La stratégie culturelle dans le renouveau urbain, quelles finalités ?

Présentation du contexte: les enjeux des villes postindustrielles et leur renouveau grâce à la culture

La ville post-industrielle

La France, et plus généralement l’Europe, connaissent de profondes mutations économiques depuis les années 1950, passant d’une majorité d’emplois manufacturiers à une large part de services. Dans les pays occidentaux, l’arrêt de certaines activités d’extraction de matières premières telles que le charbon et la désindustrialisation progressive entraînent la perte de nombreux emplois et donc l’augmentation du taux de chômage, la paupérisation d’une partie de la population ainsi que l’abandon des sites industriels. Ainsi, dès les années 1950, ces changements affectent les tissus urbains et les premières friches industrielles apparaissent. La France n’étant pas épargnée compte, en 1991, 20.000 hectares de friches industrielles d’après un recensement de la délégation interministérielle de l’aménagement du territoire (DATAR). Parmi celles-ci, 5.000 hectares de friches d’origine minière se trouvent dans le Bassin Minier du Nord-Pas de Calais en 1983 (Mission Bassin Minier), soit ¼ de la totalité des friches industrielles du pays !
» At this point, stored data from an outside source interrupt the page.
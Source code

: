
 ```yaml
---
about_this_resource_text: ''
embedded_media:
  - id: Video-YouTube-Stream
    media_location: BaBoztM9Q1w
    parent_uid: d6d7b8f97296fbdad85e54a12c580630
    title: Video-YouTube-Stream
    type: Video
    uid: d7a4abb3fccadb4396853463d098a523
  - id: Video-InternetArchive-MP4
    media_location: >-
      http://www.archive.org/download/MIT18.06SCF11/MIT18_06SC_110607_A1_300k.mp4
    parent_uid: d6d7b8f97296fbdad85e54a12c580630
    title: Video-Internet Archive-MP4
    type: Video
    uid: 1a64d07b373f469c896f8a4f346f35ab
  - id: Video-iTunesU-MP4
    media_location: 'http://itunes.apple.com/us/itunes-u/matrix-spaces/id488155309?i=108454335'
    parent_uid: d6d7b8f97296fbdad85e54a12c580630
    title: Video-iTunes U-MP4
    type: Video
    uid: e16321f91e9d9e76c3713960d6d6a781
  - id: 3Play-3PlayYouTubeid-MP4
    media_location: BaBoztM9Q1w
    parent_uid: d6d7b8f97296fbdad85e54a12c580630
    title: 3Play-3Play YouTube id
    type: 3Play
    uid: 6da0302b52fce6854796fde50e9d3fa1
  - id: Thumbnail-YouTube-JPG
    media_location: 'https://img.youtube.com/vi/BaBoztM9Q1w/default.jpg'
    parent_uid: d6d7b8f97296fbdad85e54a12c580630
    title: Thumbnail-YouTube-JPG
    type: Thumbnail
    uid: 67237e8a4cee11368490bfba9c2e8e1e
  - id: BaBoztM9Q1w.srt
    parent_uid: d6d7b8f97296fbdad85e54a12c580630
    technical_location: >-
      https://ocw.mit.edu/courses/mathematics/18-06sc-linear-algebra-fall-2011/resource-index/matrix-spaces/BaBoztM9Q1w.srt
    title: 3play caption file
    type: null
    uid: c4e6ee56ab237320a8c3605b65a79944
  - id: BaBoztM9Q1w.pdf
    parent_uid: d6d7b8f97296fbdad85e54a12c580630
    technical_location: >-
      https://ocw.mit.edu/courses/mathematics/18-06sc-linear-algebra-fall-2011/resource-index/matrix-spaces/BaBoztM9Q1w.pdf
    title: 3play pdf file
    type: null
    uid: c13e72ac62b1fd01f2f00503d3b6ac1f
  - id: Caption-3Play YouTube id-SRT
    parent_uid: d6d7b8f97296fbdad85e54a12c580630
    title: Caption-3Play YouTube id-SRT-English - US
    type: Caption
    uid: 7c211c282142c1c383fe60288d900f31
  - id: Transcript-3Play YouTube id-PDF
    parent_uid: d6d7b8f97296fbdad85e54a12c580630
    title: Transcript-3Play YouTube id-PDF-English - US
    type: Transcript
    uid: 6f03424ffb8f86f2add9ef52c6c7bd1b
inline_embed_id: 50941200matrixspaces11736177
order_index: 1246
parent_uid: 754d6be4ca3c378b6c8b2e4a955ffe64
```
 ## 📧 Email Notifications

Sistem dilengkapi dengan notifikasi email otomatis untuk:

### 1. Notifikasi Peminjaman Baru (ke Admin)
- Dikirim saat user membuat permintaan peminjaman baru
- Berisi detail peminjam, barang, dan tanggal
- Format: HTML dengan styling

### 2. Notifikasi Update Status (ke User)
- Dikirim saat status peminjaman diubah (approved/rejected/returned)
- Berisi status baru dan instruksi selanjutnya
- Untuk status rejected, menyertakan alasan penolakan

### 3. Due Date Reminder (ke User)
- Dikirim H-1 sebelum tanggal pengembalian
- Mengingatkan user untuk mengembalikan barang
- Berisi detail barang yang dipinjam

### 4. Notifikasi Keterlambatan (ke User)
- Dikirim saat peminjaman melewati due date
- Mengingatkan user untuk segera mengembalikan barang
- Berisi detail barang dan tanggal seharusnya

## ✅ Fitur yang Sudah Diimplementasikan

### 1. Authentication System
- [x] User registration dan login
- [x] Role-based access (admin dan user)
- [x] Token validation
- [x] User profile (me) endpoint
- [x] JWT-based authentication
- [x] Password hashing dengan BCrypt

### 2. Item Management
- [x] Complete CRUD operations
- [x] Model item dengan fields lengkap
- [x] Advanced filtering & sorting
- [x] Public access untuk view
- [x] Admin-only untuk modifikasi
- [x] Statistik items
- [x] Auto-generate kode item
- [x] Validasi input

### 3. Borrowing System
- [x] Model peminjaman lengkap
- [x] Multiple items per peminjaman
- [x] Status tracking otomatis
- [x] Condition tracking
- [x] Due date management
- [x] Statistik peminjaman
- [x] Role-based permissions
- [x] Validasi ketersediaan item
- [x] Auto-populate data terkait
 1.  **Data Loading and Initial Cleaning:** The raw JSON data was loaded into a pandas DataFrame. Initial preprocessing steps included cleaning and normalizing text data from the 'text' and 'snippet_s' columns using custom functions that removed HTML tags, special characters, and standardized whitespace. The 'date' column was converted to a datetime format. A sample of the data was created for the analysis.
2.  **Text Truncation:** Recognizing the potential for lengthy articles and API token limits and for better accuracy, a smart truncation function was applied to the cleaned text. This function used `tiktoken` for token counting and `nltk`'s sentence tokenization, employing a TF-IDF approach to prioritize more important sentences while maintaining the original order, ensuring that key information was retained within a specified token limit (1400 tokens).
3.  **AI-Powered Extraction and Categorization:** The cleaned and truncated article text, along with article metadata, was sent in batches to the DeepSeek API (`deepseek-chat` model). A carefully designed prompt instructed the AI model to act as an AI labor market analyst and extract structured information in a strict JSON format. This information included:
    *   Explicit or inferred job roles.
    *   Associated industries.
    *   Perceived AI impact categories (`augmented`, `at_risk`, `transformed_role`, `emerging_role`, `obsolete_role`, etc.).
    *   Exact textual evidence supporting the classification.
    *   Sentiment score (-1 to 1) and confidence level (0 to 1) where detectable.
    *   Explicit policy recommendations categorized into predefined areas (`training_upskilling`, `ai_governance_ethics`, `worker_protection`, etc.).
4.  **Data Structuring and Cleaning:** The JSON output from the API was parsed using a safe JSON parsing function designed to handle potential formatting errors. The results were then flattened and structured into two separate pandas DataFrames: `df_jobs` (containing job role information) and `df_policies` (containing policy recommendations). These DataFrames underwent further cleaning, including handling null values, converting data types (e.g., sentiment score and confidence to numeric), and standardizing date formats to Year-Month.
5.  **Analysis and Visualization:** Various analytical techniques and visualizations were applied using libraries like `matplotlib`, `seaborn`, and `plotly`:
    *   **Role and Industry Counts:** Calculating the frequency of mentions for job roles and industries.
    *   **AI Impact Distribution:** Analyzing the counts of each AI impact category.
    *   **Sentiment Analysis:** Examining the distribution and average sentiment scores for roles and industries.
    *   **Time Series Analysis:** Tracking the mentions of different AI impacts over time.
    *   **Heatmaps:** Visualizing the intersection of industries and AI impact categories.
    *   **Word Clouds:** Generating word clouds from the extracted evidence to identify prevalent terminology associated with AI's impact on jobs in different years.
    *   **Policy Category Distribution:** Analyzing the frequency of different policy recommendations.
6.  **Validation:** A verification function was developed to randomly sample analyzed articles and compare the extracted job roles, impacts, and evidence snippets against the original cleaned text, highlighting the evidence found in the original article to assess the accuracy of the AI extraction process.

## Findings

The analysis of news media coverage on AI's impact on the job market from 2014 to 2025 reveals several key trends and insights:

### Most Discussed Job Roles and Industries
La régénération urbaine postindustrielle par la culture

Éléments de définition
L’image négative véhiculée par ces délaissés urbains ainsi que la faible qualité de vie des villes postindustrielles, ont poussé les décideurs politiques à porter une attention toute particulière à la requalification des villes dès les années 1980. Ceux ci, dans l’optique de réinvestir les vacants industriels et de renverser leur image ont fait appel à la culture. Si à l’origine la culture était perçue comme un luxe, elle devient un levier du développement territorial notamment sur des thématiques de requalification urbaine (Lusso, 2013). Elle s’impose aujourd’hui comme un outil phare et quasi-systématique pour recycler les espaces latents, notamment les friches industrielles (Vickery, 2007). Les exemples d’initiatives culturelles et artistiques pour réinvestir voire tout simplement pour occuper les friches industrielles bâties ou non ne manquent pas: installation de galeries d’artistes, création de musées, de salles de concerts.

La stratégie culturelle dans le renouveau urbain, quelles finalités ?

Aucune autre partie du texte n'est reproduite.